Como cuento en #confesionesdeunarunner (larousse) soy una persona muy dormilona, pero también muy trabajadora. Preferiría quedarme durmiendo -aunque en realidad no me despierto mucho más tarde en mi día a día-, pero no lo hago.

Con el trabajo, los niños y los que haceres diarios, suelo estar demasiado cansada por las tardes para salir a correr -excepto cuando toca gimnasio-, así que prefiero empezar el día con los deberes hechos.

De hecho, me resulta más doloroso salir a correr a las 8 de la tarde que a las 7 de la mañana y mi cuerpo se ha acostumbrado a ello.

Hay a quienes les parece insólito lo que hago, yo prefiero llamarlo fuerza de voluntad y constancia.

Me gusta correr. Qué digo, adoro correr y donde los demás ven excusas para no hacerlo, yo sólo encuentro razones para hacerlo.

#nohayexcusas salvo, claro está, las de fuerza mayor. Claro que he apagado en alguna ocasión el despertador porque me encuentro agotada o he decidido tomarme algún día de relax cuando me encuentro desbordada y estresada.

Pero no me dejo llevar por excusas fáciles. Si hace frío, me abrigo. Si hace calor, procuro salir por la mañana o a última hora de la tarde y si toca madrugar, pues intento irme un poco antes a dormir -aunque casi nunca lo consigo-.
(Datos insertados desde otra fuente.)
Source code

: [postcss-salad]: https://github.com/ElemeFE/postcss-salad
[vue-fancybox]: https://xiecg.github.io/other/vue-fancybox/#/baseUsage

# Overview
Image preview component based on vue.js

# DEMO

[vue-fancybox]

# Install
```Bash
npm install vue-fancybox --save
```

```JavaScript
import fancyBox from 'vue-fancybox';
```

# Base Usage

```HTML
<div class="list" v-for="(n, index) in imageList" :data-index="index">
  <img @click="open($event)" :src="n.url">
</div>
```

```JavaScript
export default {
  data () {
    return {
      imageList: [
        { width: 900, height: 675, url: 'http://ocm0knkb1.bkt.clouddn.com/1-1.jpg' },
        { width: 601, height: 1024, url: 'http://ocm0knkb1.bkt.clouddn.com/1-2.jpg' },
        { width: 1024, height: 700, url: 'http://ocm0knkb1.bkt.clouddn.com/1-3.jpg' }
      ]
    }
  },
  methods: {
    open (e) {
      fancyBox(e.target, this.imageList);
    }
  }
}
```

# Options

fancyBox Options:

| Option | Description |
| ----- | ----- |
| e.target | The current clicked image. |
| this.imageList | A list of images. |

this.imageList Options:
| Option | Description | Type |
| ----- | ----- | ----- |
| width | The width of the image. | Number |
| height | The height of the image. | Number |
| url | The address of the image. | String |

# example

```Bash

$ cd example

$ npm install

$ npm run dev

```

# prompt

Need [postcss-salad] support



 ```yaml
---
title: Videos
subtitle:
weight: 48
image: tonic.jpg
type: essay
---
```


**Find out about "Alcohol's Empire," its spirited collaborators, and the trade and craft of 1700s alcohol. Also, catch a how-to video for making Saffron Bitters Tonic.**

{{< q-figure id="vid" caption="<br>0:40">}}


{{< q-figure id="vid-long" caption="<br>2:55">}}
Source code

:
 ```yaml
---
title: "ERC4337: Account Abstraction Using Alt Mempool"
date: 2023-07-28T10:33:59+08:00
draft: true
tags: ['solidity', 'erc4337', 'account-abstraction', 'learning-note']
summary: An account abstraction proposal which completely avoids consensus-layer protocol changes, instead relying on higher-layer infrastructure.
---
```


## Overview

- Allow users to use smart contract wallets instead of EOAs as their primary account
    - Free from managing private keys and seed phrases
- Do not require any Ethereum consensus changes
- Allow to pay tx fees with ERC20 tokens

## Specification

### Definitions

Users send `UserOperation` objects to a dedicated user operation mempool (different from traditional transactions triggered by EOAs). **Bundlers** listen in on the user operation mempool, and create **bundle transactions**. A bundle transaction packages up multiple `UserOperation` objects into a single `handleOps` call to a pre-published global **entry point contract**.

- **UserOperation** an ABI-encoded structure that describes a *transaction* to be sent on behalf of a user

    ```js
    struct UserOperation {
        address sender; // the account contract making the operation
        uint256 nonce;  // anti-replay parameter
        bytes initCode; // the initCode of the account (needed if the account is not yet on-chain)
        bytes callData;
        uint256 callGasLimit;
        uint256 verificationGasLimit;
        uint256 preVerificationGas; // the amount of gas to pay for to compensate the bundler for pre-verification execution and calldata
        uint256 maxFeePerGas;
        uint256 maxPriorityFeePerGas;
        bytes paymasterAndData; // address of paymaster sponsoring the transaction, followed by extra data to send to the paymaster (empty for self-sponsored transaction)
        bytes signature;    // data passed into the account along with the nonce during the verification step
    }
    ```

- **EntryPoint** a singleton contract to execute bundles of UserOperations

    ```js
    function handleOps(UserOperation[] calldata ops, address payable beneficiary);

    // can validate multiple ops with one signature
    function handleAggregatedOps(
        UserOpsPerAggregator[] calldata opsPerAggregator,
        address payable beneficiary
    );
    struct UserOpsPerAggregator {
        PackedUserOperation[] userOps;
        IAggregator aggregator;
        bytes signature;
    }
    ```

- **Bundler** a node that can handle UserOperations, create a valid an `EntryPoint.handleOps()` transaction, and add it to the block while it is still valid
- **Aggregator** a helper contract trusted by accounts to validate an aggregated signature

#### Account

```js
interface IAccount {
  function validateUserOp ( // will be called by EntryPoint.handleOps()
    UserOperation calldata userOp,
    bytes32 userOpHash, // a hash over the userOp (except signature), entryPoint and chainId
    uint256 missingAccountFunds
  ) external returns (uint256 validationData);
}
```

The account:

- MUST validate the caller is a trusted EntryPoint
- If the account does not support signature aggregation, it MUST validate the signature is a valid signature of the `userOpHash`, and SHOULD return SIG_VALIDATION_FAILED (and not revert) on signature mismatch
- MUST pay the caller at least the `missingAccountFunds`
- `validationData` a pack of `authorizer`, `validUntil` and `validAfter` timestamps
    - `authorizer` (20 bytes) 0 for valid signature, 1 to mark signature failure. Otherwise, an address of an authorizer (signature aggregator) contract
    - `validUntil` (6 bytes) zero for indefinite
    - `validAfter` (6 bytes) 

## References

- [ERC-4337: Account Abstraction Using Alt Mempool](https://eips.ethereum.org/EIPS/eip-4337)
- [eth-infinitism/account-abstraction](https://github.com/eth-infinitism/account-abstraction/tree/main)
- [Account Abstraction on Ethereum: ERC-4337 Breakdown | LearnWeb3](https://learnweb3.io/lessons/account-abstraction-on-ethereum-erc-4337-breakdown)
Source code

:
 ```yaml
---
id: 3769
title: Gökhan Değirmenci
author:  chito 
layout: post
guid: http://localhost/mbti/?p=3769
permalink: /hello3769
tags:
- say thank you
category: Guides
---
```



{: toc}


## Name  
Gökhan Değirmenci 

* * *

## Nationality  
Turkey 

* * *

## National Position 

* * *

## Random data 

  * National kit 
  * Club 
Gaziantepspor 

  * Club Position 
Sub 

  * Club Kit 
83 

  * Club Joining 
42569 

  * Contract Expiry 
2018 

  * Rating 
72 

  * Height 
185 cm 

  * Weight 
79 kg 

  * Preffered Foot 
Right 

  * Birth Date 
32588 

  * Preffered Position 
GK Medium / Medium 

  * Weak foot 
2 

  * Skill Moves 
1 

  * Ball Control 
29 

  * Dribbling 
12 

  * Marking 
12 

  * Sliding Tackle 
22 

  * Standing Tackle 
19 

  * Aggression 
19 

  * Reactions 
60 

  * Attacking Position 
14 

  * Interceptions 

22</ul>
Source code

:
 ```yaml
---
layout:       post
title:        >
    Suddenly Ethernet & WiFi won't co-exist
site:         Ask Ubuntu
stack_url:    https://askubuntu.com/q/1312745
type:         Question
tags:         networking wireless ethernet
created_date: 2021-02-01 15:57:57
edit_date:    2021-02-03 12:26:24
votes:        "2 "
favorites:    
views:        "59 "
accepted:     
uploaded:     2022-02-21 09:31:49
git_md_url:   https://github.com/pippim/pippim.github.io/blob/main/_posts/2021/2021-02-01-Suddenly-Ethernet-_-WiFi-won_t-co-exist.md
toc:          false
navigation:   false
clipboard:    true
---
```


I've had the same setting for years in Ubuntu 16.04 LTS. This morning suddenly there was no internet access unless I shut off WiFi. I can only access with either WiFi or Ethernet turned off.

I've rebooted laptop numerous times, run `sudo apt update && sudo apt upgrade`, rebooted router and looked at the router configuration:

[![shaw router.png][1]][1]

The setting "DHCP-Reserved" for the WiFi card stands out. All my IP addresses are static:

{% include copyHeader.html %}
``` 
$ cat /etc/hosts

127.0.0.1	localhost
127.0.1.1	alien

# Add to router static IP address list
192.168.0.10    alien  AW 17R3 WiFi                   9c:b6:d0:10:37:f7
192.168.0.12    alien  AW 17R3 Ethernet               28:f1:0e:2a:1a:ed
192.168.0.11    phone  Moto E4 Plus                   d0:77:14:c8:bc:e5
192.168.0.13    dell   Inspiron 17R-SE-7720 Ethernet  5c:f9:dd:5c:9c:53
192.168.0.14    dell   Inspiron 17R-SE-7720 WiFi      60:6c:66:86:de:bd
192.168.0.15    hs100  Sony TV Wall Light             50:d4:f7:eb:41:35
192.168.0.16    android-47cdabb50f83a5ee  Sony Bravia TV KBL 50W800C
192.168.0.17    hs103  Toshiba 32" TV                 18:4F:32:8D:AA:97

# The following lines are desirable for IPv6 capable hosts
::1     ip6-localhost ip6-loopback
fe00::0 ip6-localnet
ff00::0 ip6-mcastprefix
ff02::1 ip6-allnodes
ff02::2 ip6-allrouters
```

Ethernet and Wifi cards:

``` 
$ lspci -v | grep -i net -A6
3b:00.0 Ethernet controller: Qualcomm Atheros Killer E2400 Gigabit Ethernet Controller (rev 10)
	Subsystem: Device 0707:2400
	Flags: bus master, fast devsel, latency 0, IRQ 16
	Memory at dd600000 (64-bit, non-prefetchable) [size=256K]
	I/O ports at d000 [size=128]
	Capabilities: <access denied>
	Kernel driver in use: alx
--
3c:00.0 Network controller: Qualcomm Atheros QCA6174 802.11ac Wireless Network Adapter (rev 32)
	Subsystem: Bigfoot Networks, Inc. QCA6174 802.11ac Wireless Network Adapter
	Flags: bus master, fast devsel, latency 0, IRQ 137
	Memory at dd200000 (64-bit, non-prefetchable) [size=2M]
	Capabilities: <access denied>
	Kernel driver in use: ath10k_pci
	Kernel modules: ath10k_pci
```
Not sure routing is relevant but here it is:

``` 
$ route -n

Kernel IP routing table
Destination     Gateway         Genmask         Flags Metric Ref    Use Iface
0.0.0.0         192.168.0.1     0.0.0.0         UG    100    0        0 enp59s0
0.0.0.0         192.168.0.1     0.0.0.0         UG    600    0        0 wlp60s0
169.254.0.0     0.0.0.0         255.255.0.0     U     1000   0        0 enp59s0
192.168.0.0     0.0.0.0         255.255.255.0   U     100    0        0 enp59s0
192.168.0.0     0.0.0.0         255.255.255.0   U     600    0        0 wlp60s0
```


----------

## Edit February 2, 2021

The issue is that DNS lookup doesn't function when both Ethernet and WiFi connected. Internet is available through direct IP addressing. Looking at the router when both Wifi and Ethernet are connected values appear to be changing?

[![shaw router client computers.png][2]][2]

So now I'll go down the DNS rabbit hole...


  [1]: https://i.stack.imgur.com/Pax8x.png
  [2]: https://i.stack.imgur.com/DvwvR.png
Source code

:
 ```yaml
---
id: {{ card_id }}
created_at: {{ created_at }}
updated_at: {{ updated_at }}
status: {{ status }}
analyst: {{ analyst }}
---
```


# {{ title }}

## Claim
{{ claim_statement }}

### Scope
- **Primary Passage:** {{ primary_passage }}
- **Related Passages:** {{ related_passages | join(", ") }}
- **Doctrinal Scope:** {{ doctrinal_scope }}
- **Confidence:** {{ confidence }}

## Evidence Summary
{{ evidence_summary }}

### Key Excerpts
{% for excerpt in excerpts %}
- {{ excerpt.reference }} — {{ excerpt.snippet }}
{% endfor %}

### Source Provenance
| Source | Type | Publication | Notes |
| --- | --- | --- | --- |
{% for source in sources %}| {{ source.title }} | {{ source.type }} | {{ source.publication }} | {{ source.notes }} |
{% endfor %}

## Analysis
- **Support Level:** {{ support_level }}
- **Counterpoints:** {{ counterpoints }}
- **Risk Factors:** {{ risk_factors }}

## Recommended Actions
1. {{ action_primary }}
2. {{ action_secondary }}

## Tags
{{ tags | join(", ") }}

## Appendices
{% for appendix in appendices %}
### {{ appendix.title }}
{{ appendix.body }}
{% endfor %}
Si me hubiera dejado llevar por ellas, nunca habría llegado tan lejos en muchos sentidos. Si me hubiera dejado llevar por las excusas hoy me estaría preguntando: “¿Qué habría sido de ti Elena si hace 10 años no hubieras dejado de correr?”

Elena Sanz Álvarez

Llevo corriendo desde 2005, el mismo año que conocí a mi pareja, hoy mi marido. Antes de conocer a Tony jamás pensé que correr pudiera convertirse en una de mis grandes aficiones. Porque los comienzos no fueron nada sencillos. Cuando tu cuerpo lleva demasiados años postrado en un sofá o en la silla de la oficina, poner un pie detrás del otro a cierta velocidad no resulta nada sencillo. Los primeros días, las primeras semanas, incluso los primeros meses, odiaba correr. Era una auténtica tortura y, las famosas endorfinas en raras ocasiones hacían acto de presencia. A pesar del sufrimiento, no tiré la toalla. Tenía un objetivo -perder algunos kilitos de más- y estaba dispuesta a conseguirlo. A mi lado tuve siempre a Tony. No solo me orientó en mis comienzos, aconsejándome, por ejemplo, que me apuntase a un gimnasio para preparar a mi cuerpo para el esfuerzo al que iba a someterle, sino que, ante mi frustración por no aguantar más de cinco minutos seguidos corriendo y la ausencia de pérdida de peso, me empujó a seguir adelante y a no tirar la toalla. Ha llovido mucho desde entonces y, desde hace casi diez años, nunca he dejado de calzarme unas zapatillas, excepto durante el parón forzado durante mi primer embarazo. Sin embargo, sí corrí lo que mi cuerpo y mi rodilla derecha me permitieron durante mi segundo embarazo. Hasta he corrido una maratón, a pesar de repetir hasta la saciedad que nunca -o al menos hasta que mis hijos no fueran mayores-, que nunca correría una. Hoy en día no concibo mi vida sin el running, sin unas zapatillas de correr, sin un rodaje por el parque. Corro por el simple placer de correr y por el subidón que me produce superarme a mí misma un poquito cada día. Ya no corro para perder peso, corro porque me niego a que el sedentarismo se apodere de nuevo de mí y porque cuando me calzo unas zapatillas me siento viva. Tengo dos hijos, trabajo y a mis días les faltan horas pero me organizo para poder salir a correr. No valen las excusas. Y a ti, ¿no te gustaría darle una oportunidad?